Racaniello was not trying to set a tone for the 2010 season, though Mets players say that's exactly what he did. After enduring ugly September meltdowns that cost them playoff spots in 2007 and '08 and a disastrous 70-win season last year, the Mets are facing a long road back to respectability. And for the first time in an otherwise sterling six-year career, Wright, who is coming off his worst season, has ground to make up as well.
Wright is only 27, but this is the second time that he must lead New York out of a dark age. Five years ago, with the Mets coming off three straight losing seasons, he was a young star sifting through marriage proposals in the clubhouse, writing greeting cards on the bus, downing glasses of milk before games, providing an aimless organization with a quality in short supply—"hope," says then general manager Jim Duquette. Wright earned MVP votes every year from 2005 to '08 and won two Gold Gloves. He started a foundation at 22, wore a hard hat to the groundbreaking of Citi Field and for a few minutes back in 2006, when the Mets came within a game of the World Series, made the franchise cooler in New York than the Yankees. When his team lost 12 of its last 17 games to blow the National League East title in '07, Wright was exempt from blame because he hit .352 in September. When the Mets lost 10 of their last 17 to blow the wild-card berth in '08, Wright was absolved again because he hit .340 over the final month. "He had never really failed," says hitting coach Howard Johnson.
But last summer, as New York decomposed into 92-game losers, Wright finally went down. The one player who always seemed to transcend the Mets' misfortune suddenly looked just like them. His home run total sank from 33 to 10. His RBI total fell from 124 to 72. His slugging percentage dropped 87 points. His average rose to .307, which seemed to indicate that he was sacrificing power for contact, but he piled up a career-high 140 strikeouts. "I was never comfortable," Wright says. "I was always searching."
He was booed at home for the first time, went on the disabled list for the first time and finished with a losing record for the first time since his rookie season, 2004. As he sat stone-faced through one miserable week after another—"I love his smile," general manager Omar Minaya says, "and I didn't see it much"—'06 felt like a whole era ago. "I tell him, 'Hey, it's not the end of the world,'" said his father, Rhon. "But to him I think it does sometimes seem that important."
Like most megamarket teams, the Mets are stacked with mercenaries who come from other places, rent houses in the suburbs and skip town the day after the final pitch. But Wright grew up cheering for Mets farmhands at Triple A Norfolk. He played for a New York showcase team in high school.
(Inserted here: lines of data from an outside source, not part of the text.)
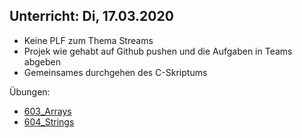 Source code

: ## Unterricht: Di, 17.03.2020

- Keine PLF zum Thema Streams
- Projek wie gehabt auf Github pushen und die Aufgaben in Teams abgeben
- Gemeinsames durchgehen des C-Skriptums

Übungen:
- [603_Arrays](https://github.com/Javaw0cky/SEW3/tree/master/600-C/603_Arrays)
- [604_Strings](https://github.com/Javaw0cky/SEW3/tree/master/600-C/604_Strings)
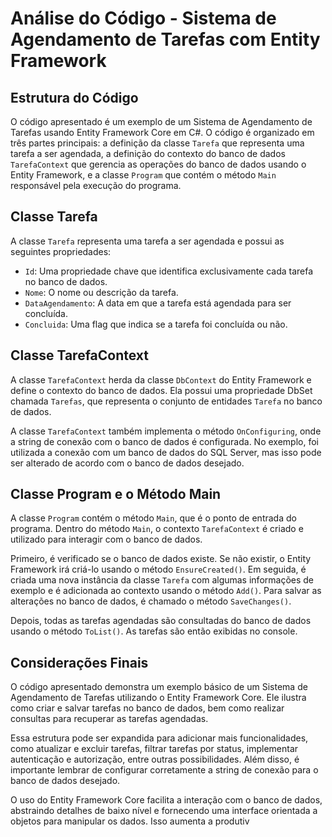 # **Análise do Código - Sistema de Agendamento de Tarefas com Entity Framework**

## **Estrutura do Código**

O código apresentado é um exemplo de um Sistema de Agendamento de Tarefas usando Entity Framework Core em C#. O código é organizado em três partes principais: a definição da classe `Tarefa` que representa uma tarefa a ser agendada, a definição do contexto do banco de dados `TarefaContext` que gerencia as operações do banco de dados usando o Entity Framework, e a classe `Program` que contém o método `Main` responsável pela execução do programa.

## **Classe Tarefa**

A classe `Tarefa` representa uma tarefa a ser agendada e possui as seguintes propriedades:

- `Id`: Uma propriedade chave que identifica exclusivamente cada tarefa no banco de dados.
- `Nome`: O nome ou descrição da tarefa.
- `DataAgendamento`: A data em que a tarefa está agendada para ser concluída.
- `Concluida`: Uma flag que indica se a tarefa foi concluída ou não.

## **Classe TarefaContext**

A classe `TarefaContext` herda da classe `DbContext` do Entity Framework e define o contexto do banco de dados. Ela possui uma propriedade DbSet chamada `Tarefas`, que representa o conjunto de entidades `Tarefa` no banco de dados.

A classe `TarefaContext` também implementa o método `OnConfiguring`, onde a string de conexão com o banco de dados é configurada. No exemplo, foi utilizada a conexão com um banco de dados do SQL Server, mas isso pode ser alterado de acordo com o banco de dados desejado.

## **Classe Program e o Método Main**

A classe `Program` contém o método `Main`, que é o ponto de entrada do programa. Dentro do método `Main`, o contexto `TarefaContext` é criado e utilizado para interagir com o banco de dados.

Primeiro, é verificado se o banco de dados existe. Se não existir, o Entity Framework irá criá-lo usando o método `EnsureCreated()`. Em seguida, é criada uma nova instância da classe `Tarefa` com algumas informações de exemplo e é adicionada ao contexto usando o método `Add()`. Para salvar as alterações no banco de dados, é chamado o método `SaveChanges()`.

Depois, todas as tarefas agendadas são consultadas do banco de dados usando o método `ToList()`. As tarefas são então exibidas no console.

## **Considerações Finais**

O código apresentado demonstra um exemplo básico de um Sistema de Agendamento de Tarefas utilizando o Entity Framework Core. Ele ilustra como criar e salvar tarefas no banco de dados, bem como realizar consultas para recuperar as tarefas agendadas.

Essa estrutura pode ser expandida para adicionar mais funcionalidades, como atualizar e excluir tarefas, filtrar tarefas por status, implementar autenticação e autorização, entre outras possibilidades. Além disso, é importante lembrar de configurar corretamente a string de conexão para o banco de dados desejado.

O uso do Entity Framework Core facilita a interação com o banco de dados, abstraindo detalhes de baixo nível e fornecendo uma interface orientada a objetos para manipular os dados. Isso aumenta a produtiv
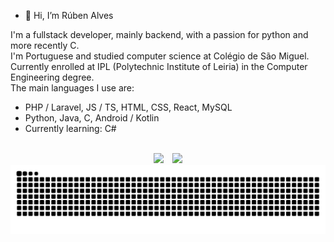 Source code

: - 👋 Hi, I’m Rúben Alves <br>

I'm a fullstack developer, mainly backend, with a passion for python and more recently C. <br>
I'm Portuguese and studied computer science at Colégio de São Miguel. <br>
Currently enrolled at IPL (Polytechnic Institute of Leiria) in the Computer Engineering degree.  <br>
The main languages I use are:
- PHP / Laravel, JS / TS, HTML, CSS, React, MySQL
- Python, Java, C, Android / Kotlin
- Currently learning: C#

<br>

<div align="center">
  <img height="140em" src ="https://github-readme-stats.vercel.app/api?username=redystum&show_icons=true&count_private=true&theme=dark&hide_border=true&bg_color=00000000">
  &ensp;
  <img height="140em" src ="https://github-readme-stats.vercel.app/api/top-langs/?username=redystum&layout=compact&hide_border=true&count_private=true&theme=dark&bg_color=00000000&hide=CSS,hack,html&langs_count=6&exclude_repo=la_redoute_sgi">
 <!-- <img height="140em" src="https://github-readme-stackoverflow.vercel.app/?userID=17767138&theme=dark" /> -->
</div>

  
<!-- ![Snake animation](https://github.com/redystum/redystum/blob/output/github-contribution-grid-snake.svg) -->
<picture>
  <source media="(prefers-color-scheme: dark)" srcset="https://github.com/redystum/redystum/blob/output/github-contribution-grid-snake-dark.svg" />
  <source media="(prefers-color-scheme: light)" srcset="https://github.com/redystum/redystum/blob/output/github-contribution-grid-snake.svg" />
  <img alt="github-snake" src="https://github.com/redystum/redystum/blob/output/github-contribution-grid-snake.svg" />
</picture>




<!-- 
https://github.com/Ileriayo/markdown-badges 
https://github.com/ankurparihar/readme-pagespeed-insights
https://github.com/DenverCoder1/readme-typing-svg
-->
  

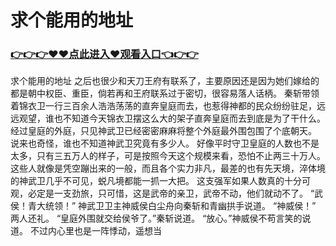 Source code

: # 求个能用的地址

### <a href="https://github.com/xinfue/dunp/issues/2">👉👉👉♥♥点此进入♥观看入口👈👉👉</a>

求个能用的地址
 之后也很少和天刀王府有联系了，主要原因还是因为她们嫁给的都是朝中权臣、重臣，倘若再和王府联系过于密切，很容易落人话柄。
    秦斩带领着锦衣卫一行三百余人浩浩荡荡的直奔皇庭而去，也惹得神都的民众纷纷驻足，远远观望，谁也不知道今天锦衣卫摆这么大的架子直奔皇庭而去到底是为了干什么。
    经过皇庭的外庭，只见神武卫已经密密麻麻将整个外庭最外围包围了个底朝天。
    说来也奇怪，谁也不知道神武卫究竟有多少人。
    好像平时守卫皇庭的人数也不是太多，只有三五万人的样子，可是按照今天这个规模来看，恐怕不止两三十万人。
    这些人就像是凭空蹦出来的一般，而且各个实力非凡，最差的也有先天境，淬体境的神武卫几乎不可见，蜕凡境都能一抓一大把。
    这支强军如果人数真的十分可观，必定是一支劲旅，只可惜，这是武帝的亲卫，武帝不动，他们就动不了。
    “武侯！青大统领！”
    神武卫卫主神威侯白尘舟向秦斩和青幽拱手说道。
    “神威侯！”
    两人还礼。
    “皇庭外围就交给侯爷了。”秦斩说道。
    “放心。”神威侯不苟言笑的说道。
    不过内心里也是一阵悸动，遥想当

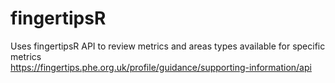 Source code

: # fingertipsR  
Uses fingertipsR API to review metrics and areas types available for specific metrics  
https://fingertips.phe.org.uk/profile/guidance/supporting-information/api
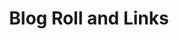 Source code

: ---
title: 'Blog Roll and Links'
metaDesc: 'links to stuff'
layout: 'layouts/linkfeed.njk'
imageURL: /images/bg/reading.png
pagination: 
  data: collections.links
  size: 6
permalink: '/links/{% if pagination.pageNumber > 0 %}/page/{{ pagination.pageNumber }}{% endif %}/index.html'
paginationPrevText: 'Newer posts'
paginationNextText: 'Older posts'
paginationAnchor: '#post-list'
eleventyNavigation:
  key: links
  title: Links
--- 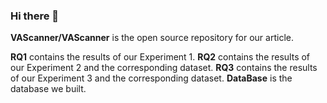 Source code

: ### Hi there 👋

**VAScanner/VAScanner** is the open source repository for our article.

**RQ1** contains the results of our Experiment 1.
**RQ2** contains the results of our Experiment 2 and the corresponding dataset.
**RQ3** contains the results of our Experiment 3 and the corresponding dataset.
**DataBase** is the database we built.

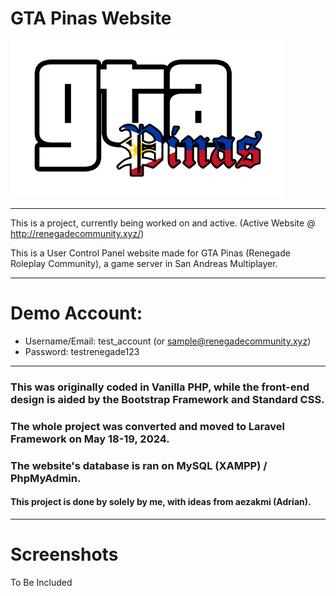 # GTA Pinas Website

![GTA Pinas Logo](public/assets/pictures/gtapinas_logo.png)

----

This is a project, currently being worked on and active. (Active Website @ http://renegadecommunity.xyz/)

This is a User Control Panel website made for GTA Pinas (Renegade Roleplay Community), a game server in San Andreas Multiplayer.

----

# Demo Account:

* Username/Email: test_account (or sample@renegadecommunity.xyz)
* Password: testrenegade123

----

### This was originally coded in Vanilla PHP, while the front-end design is aided by the Bootstrap Framework and Standard CSS.
### The whole project was converted and moved to Laravel Framework on May 18-19, 2024.

### The website's database is ran on MySQL (XAMPP) / PhpMyAdmin.

#### This project is done by solely by me, with ideas from aezakmi (Adrian).

---

# Screenshots

To Be Included
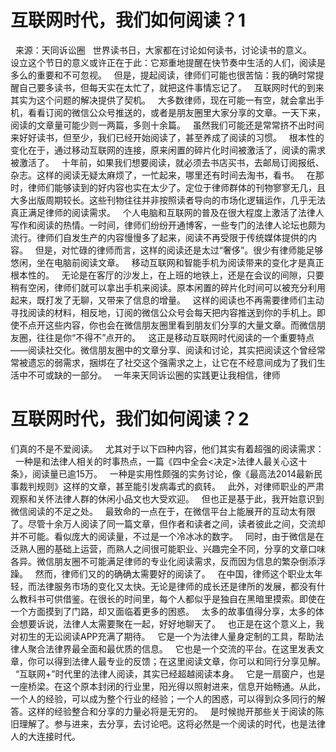 # 互联网时代，我们如何阅读？1

 
来源：天同诉讼圈
 
世界读书日，大家都在讨论如何读书，讨论读书的意义。
 
设立这个节日的意义或许正在于此：它郑重地提醒在快节奏中生活的人们，阅读是多么的重要和不可忽视。
 
但是，提起阅读，律师们可能也很苦恼：我的确时常提醒自己要多读书，但每天实在太忙了，就把这件事情忘记了。
 
互联网时代的到来其实为这个问题的解决提供了契机。
 
大多数律师，现在可能一有空，就会拿出手机，看看订阅的微信公众号推送的，或者是朋友圈里大家分享的文章。一天下来，阅读的文章量可能少则一两篇，多则十余篇。
 
虽然我们可能还是常常挤不出时间来好好读书，但至少，我们已经开始阅读了，甚至养成了阅读的习惯。
 
根本性的变化在于，通过移动互联网的连接，原来闲置的碎片化时间被激活了，阅读的需求被激活了。
 
十年前，如果我们想要阅读，就必须去书店买书，去邮局订阅报纸、杂志。这样的阅读无疑太麻烦了，一忙起来，哪里还有时间去淘书，看书。
 
在那时，律师们能够读到的好内容也实在太少了。定位于律师群体的刊物寥寥无几，且大多出版周期较长。这些刊物往往并非按照读者导向的市场化逻辑运作，几乎无法真正满足律师的阅读需求。
 
个人电脑和互联网的普及在很大程度上激活了法律人写作和阅读的热情。一时间，律师们纷纷开通博客，一些专门的法律人论坛也颇为流行。律师们自发生产的内容慢慢多了起来，阅读不再受限于传统媒体提供的内容。
 
但是，对忙碌的律师而言，这样的阅读还是太过“奢侈”。很少有律师能足够悠闲，坐在电脑前阅读文章。
 
移动互联网和智能手机为阅读带来的变化才是真正根本性的。
 
无论是在客厅的沙发上，在上班的地铁上，还是在会议的间隙，只要稍有空闲，律师们就可以拿出手机来阅读。原本闲置的碎片化时间可以被充分利用起来，既打发了无聊，又带来了信息的增量。
 
这样的阅读也不再需要律师们主动寻找阅读的材料，相反地，订阅的微信公众号会每天把内容推送到你的手机上。即使不点开这些内容，你也会在微信朋友圈里看到朋友们分享的大量文章。而微信朋友圈，往往是你“不得不”点开的。
 
这正是移动互联网时代阅读的一个重要特点——阅读社交化。微信朋友圈中的文章分享、阅读和讨论，其实把阅读这个曾经常常被遗忘的弱需求，捆绑在了社交这个强需求之上，让它在不经意间成为了我们生活中不可或缺的一部分。
 
一年来天同诉讼圈的实践更让我相信，律师

# 互联网时代，我们如何阅读？2

们真的不是不爱阅读。
 
尤其对于以下四种内容，他们其实有着超强的阅读需求：
 
一种是和法律人相关的时事热点，一篇《四中全会<决定>法律人最关心这十条》，阅读量已逾15万。
 
一种是实用性颇强的实务讨论，像《最高法2014最新民事裁判规则》这样的文章，甚至能引发病毒式的疯转。
 
此外，对律师职业的严肃观察和关怀法律人群的休闲小品文也大受欢迎。
 
但也正是基于此，我开始意识到微信阅读的不足之处。
 
最致命的一点在于，在微信平台上能展开的互动太有限了。尽管十余万人阅读了同一篇文章，但作者和读者之间，读者彼此之间，交流却并不可能。看似庞大的阅读量，不过是一个冷冰冰的数字。
 
同时，由于微信是在泛熟人圈的基础上运营，而熟人之间很可能职业、兴趣完全不同，分享的文章口味各异。微信朋友圈不可能满足律师的专业化阅读需求，反而因为信息的繁杂倒添浮躁。
 
然而，律师们又的的确确太需要好的阅读了。
 
在中国，律师这个职业太年轻，而法律服务市场的变化又太快。无论是律师的成长还是律所的发展，都没有什么教科书可供借鉴。在很长的时间里，每个人都似乎是独自在黑暗里摸索。即使在一个方面摸到了门路，却又面临着更多的困惑。
 
太多的故事值得分享，太多的体会想要诉说，法律人太需要聚在一起，好好地聊天了。
 
也正是在这个意义上，我对初生的无讼阅读APP充满了期待。
 
它是一个为法律人量身定制的工具，帮助法律人聚合法律界最全面和最优质的信息。
 
它也是一个交流的平台。在这里发表文章，你可以得到法律人最专业的反馈；在这里阅读文章，你可以和同行分享见解。
 
“互联网+”时代里的法律人阅读，其实已经超越阅读本身。
 
它是一扇窗户，也是一座桥梁。在这个原本封闭的行业里，阳光得以照射进来，信息开始畅通。从此，一个人的经验，可以成为整个行业的经验；一个人的困惑，可以得到众多同行的解答。这样的经验整合和分享的力量必将是无穷的。
 
是时候抛开那些关于阅读的陈旧理解了。参与进来，去分享，去讨论吧。这将必然是一个阅读的时代，也是法律人的大连接时代。
 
He lives year-round in Manhattan's Flatiron District, where the back pages slap him in the face. Besides the Wilpons, the family that owns the franchise, few have invested more in the team than Wright. So when the Yankees are celebrating and the Mets are suffering and the punch lines are flying—David Letterman reported last month that the Mets signed the Iraqi journalist who "threw the shoes at President Bush"—he feels them like shots to the midsection.